We’d help them document and put into place and launch the team. And that was awesome. But I discovered unless I was going to have a huge team of consultants working on stuff, I couldn’t scale that business either, because there were certain parts of it that were just so labor intensive. I don’t know if you’ve ever gone through a hiring cycle to hire three to four salespeople at a time. That’s all you do. All you do is [crosstalk 00:07:26]
[crosstalk 00:07:26] Yeah.
Yeah. And you’re like, “Oh my God, I can’t have more than one client at a time when I’m doing this.” So I had to shift again and I started niching down to where we’re at now, where all we focus on is helping companies develop and document what their sales process is and how their clients make purchasing decisions, and then integrating the sales and marketing technology into that process. So that it’s seamless and gives the user and the client a good experience.
It is interesting you talk about the need for sales and the importance of sales, and fascinating the idea of you having to pivot your business a couple of times as you realize the shortcomings of the current model. Many agency owners, most agency owners, they are the salesperson inside their shop. They are the ones who are out networking and selling and leading the sales team, and the sales team is typically some accounts service people and some other key leaders. But the agency owner is often the lead salesperson. But they all covet hiring a salesperson. Right? But most of them do not enjoy sales or they don’t enjoy the perception of sales.
So, talk a little bit about, as you’re coaching clients, should everyone aspire to having commission salespeople on staff? What do you believe is the best model for actually being successful at sales if you’re a small business?

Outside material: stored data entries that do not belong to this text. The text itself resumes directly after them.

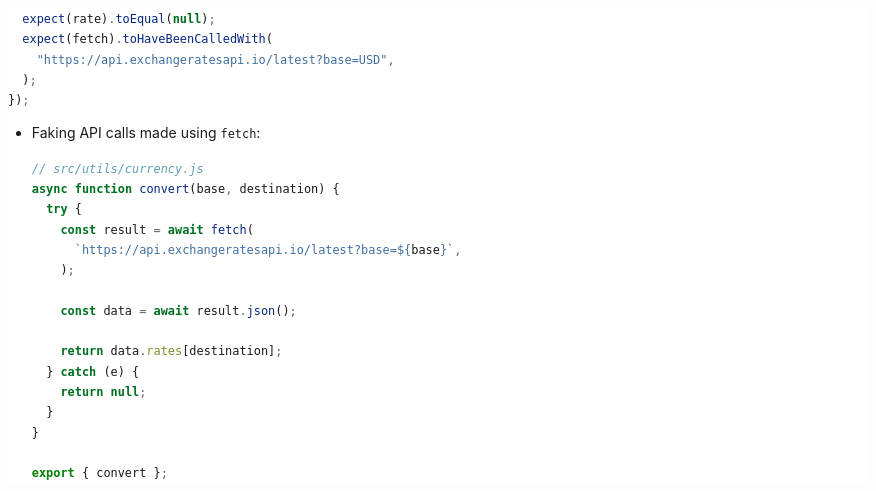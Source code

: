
   ```javascript
    expect(rate).toEqual(null);
    expect(fetch).toHaveBeenCalledWith(
      "https://api.exchangeratesapi.io/latest?base=USD",
    );
  });
  ```

- Faking API calls made using `fetch`:

  ```javascript
  // src/utils/currency.js
  async function convert(base, destination) {
    try {
      const result = await fetch(
        `https://api.exchangeratesapi.io/latest?base=${base}`,
      );

      const data = await result.json();

      return data.rates[destination];
    } catch (e) {
      return null;
    }
  }

  export { convert };
  ```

It really depends at the stage of development that you’re in as a business, and how you actually vision your company being, 3, 5, 10 years in the future. So, I have this conversation with CEOs of companies cross the industrial spectrum where they’ll come in and say, “All right, I need to hire sales people.” And they’re not at that point where they can actually pull that off.
The biggest thing I saw when I was working with companies and helping them launch sales teams was that they hadn’t documented any of their processes. They weren’t able to verbalize and show me how they actually sold their product or service, and they weren’t able to tell me who they specifically were selling to and how those people made decisions. I worked at a few small businesses during my sales career and it was always frustrating for me, because I started my sales career with large Fortune 100 companies where you’d come on as a salesperson and you’d have like a month of training. Of, “Hey, here’s how our product works, here’s the values, here’s how to position it to your clients, here’s who our clients are. Now we’re going to teach you this really specific process. All right, you know stuff, now go out and do things.”
Whereas you get hired by a small business or a mom and pop shop and they’re like, “Oh, you are a number one salesperson at this company. Go sell stuff.” And you know nothing. And it was really frustrating because then they’d be like, “Well, why aren’t you selling anything?” “Because I’m trying to make this up as I go, you’ve given me nothing.”
So, it’s really key for business owners, especially at the beginning to go out and sell. And for obvious reason of creating processes and figuring out what works and what doesn’t work, and paying attention to, “Hey, I said this one thing and the client’s eyes lit up and they got it and they understood what we did and how we could help.” That’s a key thing you should be documenting, but it’s also really key because that’s driving revenue and it’s validating that what you’re offering is actually needed in the marketplace.
When I did the pivot from the speaking thing to the consulting, I got all into this. “Oh I’m going to build a real business.” And I started doing CEO things, and I stopped doing the sales thing. I started figuring out, “All right, here’s the culture I’m going to build, I have this really cool culture deck that I still use [inaudible 00:11:25] it’s fun to show people.” I did that right away. I built out like marketing stuff, built a website. I didn’t go sell, I was like, “Oh crap. I don’t have money.”
I actually [crosstalk 00:11:34]
“I don’t have it. Oh shit, I need revenue.” I went from having a nice little cushion from coming off the deployment where if I had started selling right away that I would’ve kept that cushion to, “Oh crap, I need to go make money.” So, you got to sell. That is the number one thing as a CEO, you got to go do it.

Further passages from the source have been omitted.